It’s fair to say the security industry hasn’t been shy attempting to solve these problems, but to be equally fair, they don’t seem to have made much progress thus far. Not wishing to be too critical of the security industry, and may they continue with their honorable quest, but it’s most likely they’re suffering from professional blindness where these problems are concerned.

Billions of dollars are invested annually in cybersecurity R&D and this investment is predominantly in the area of user authentication techniques - commonly referred to as Identity Access Management (IAM). The industry is convinced by investing more time and money on enhanced IAM techniques, that this strategy alone will solve the problems of data breaches and malware attacks. Well, who do they think cyber-criminals are – aren’t they users too? When data breaches occur, doesn’t that mean that cyber-criminals were already in the system and well beyond the IAM check point!

User authentication is crucial as a primary defensive strategy, but alone it’s not enough. We must ally to this a new secondary defensive strategy that is not user centric.

I’ve enjoyed a long career in IT for over 40 years, and mine is not an idle solution for it has undergone several years of critical thought and design since I began this work in 2014 when I realized it’s not so much how cyber-criminals succeed with their system intrusion; it was more about the methods they use to steal the information for example.

When I discovered a method to prevent a data breach, I also solved another problem - how to expedite the prevention of malware/ransomware attacks. When a data breach occurs, it signals that cyber-criminals managed to gain access to our computer systems.

It`s a little late to speculate how they gained accesses, but just as we can never eradicate household and commercial burglaries, we must accept henceforth that cyber-criminals are quite capable of penetrating our finest defenses. Once we accept this fact, then the issue before us becomes how best to defend against this unwarranted and damaging intrusion? 

Computer systems today play host not only to legitimate users, but equally to cyber-criminals masquerading as legitimate users. Cyber-criminals inherit the same database access rights for example as the user accounts they’ve attained, and if these accounts possess super-user credentials then all database security provisions are rendered ineffective.

It’s not necessary to have super-user credentials as all the accessible databases have a minimal read authority ascribed to them – and that is all the cyber-criminal needs.

Cyber-criminals are after our prized informational assets and prefer to access these directly for example using SQL/Excel (and similar) as opposed to end user applications for these don’t ordinarily provide data download facilities.

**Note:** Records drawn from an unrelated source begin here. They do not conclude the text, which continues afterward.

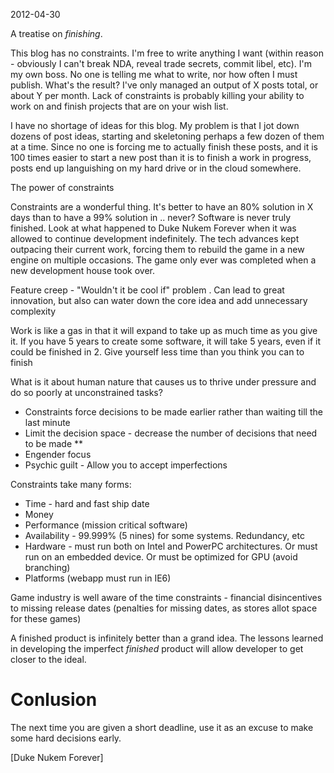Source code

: 2012-04-30

A treatise on *finishing*.

This blog has no constraints.  I'm free to write anything I want (within reason - obviously I can't break NDA, reveal trade secrets, commit libel, etc).  I'm my own boss.  No one is telling me what to write, nor how often I must publish.  What's the result?  I've only managed an output of X <!-- how many? --> posts total, or about Y <!-- how many? --> per month.  Lack of constraints is probably killing your ability to work on and finish projects that are on your wish list.

<!-- Example of scheduling time *on your calendar* to exercise -->

<!-- todo rework this -->
I have no shortage of ideas for this blog.  My problem is that I jot down dozens of post ideas, starting and skeletoning perhaps a few dozen of them at a time.  Since no one is forcing me to actually finish these posts, and it is 100 times easier to start a new post than it is to finish a work in progress, posts end up languishing on my hard drive or in the cloud somewhere.


<!-- Maker's manifesto  -->
<!-- the fact that I started the glazedlists post over a year or two ago and barely have used swing since then but forced myself to finish it -->
<!-- Pomodoro technique post started -->

The power of constraints

Constraints are a wonderful thing.  It's better to have an 80% solution in X days than to have a 99% solution in .. never?  Software is never truly finished.  Look at what happened to Duke Nukem Forever when it was allowed to continue development indefinitely.  The tech advances kept outpacing their current work, forcing them to rebuild the game in a new engine on multiple occasions.  The game only ever was completed when a new development house took over.




Feature creep - "Wouldn't it be cool if" problem .  Can lead to great innovation, but also can water down the core idea and add unnecessary complexity



<!-- Insert the reference to the study of college students who were split into two groups - three papers, due at the end of the semester, or due at specific times throughout the semester.  The students with *less* time to work actually did much better -->

<!-- Pareto principle 80/20-->

<!-- YAGNI - you ain't gonna need it -->


<!-- TODO(ndunn): Conflating constraints with external/intrinsic motivation. -->

Work is like a gas in that it will expand to take up as much time as you give it.  If you have 5 years to create some software, it will take 5 years, even if it could be finished in 2.  Give yourself less time than you think you can to finish

<!-- Game example - limited time forced things to get done and tough decisions to be made.   -->




What is it about human nature that causes us to thrive under pressure and do so poorly at unconstrained tasks?

<!-- Personal anecode about having the hardest time picking a topic and coming up with a thesis statement -->

* Constraints force decisions to be made earlier rather than waiting till the last minute
* Limit the decision space - decrease the number of decisions that need to be made
**
* Engender focus
* Psychic guilt - Allow you to accept imperfections


<!-- Is that true?  Lazy decision making can actually be the most efficient.  See e.g. the John Cleese example -->


Constraints take many forms:

* Time - hard and fast ship date
* Money
* Performance (mission critical software)
* Availability - 99.999% (5 nines) for some systems.  Redundancy, etc
* Hardware - must run both on Intel and PowerPC architectures.  Or must run on an embedded device.  Or must be optimized for GPU (avoid branching)
* Platforms (webapp must run in IE6)


Game industry is well aware of the time constraints - financial disincentives to missing release dates (penalties for missing dates, as stores allot space for these games)

<!-- Example of the puzzle that guy talked about where the art assets had already been created, leading to a suboptimal puzzle from gameplay perspective -->
<!-- Example from QA tester for a major video game - heard this from more than one person, but they can't stand to play their own games because they only see the grand vision and how the finished product fell short of it -->

A finished product is infinitely better than a grand idea.  The lessons learned in developing the imperfect *finished* product will allow developer to get closer to the ideal.

<!-- Real people ship - some quote to that effect -->

# Conlusion

The next time you are given a short deadline, use it as an excuse to make some hard decisions early.

<!-- Perfection is the enemy of ... good enough?  what's that quote -->

[Duke Nukem Forever]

It’s common practice for users to download a database into an Excel spreadsheet and email it outside the organization. Well, if users can do this so too could cyber-criminals.

We now have our first clues to cyber-criminal behavior patterns, and we can use this knowledge to our advantage. What do you envisage would happen if we block access to SQL/Excel? Well, the first thing that will happen is we shall deprive cyber-criminals of their modus operandi.

However, we don’t wish to deprive everyone else’s access, so we need a new calculus to overcome this dilemma, and I now possess the patented designs for this new calculus which also includes an expedient method for automatically building the whitelist thus preventing malware/ransomware attacks. 

The OS is the integral system application catering for all requests, including user sign on, program execution, database access and so on, so doesn’t it make sense to build security defenses at the OS level? Whereas third party security products are useful in facilitating security administration functions, the underlying defenses must be positioned within the OS and certainly out of reach of cyber-criminals, i.e. no “back-doors”. 

If we’re committed to the future defence of our computer systems and informational assets, then we must embark on a giant leap in grass-roots OS innovation and stop blaming the Security Administrators – it’s not always Pilot-Error!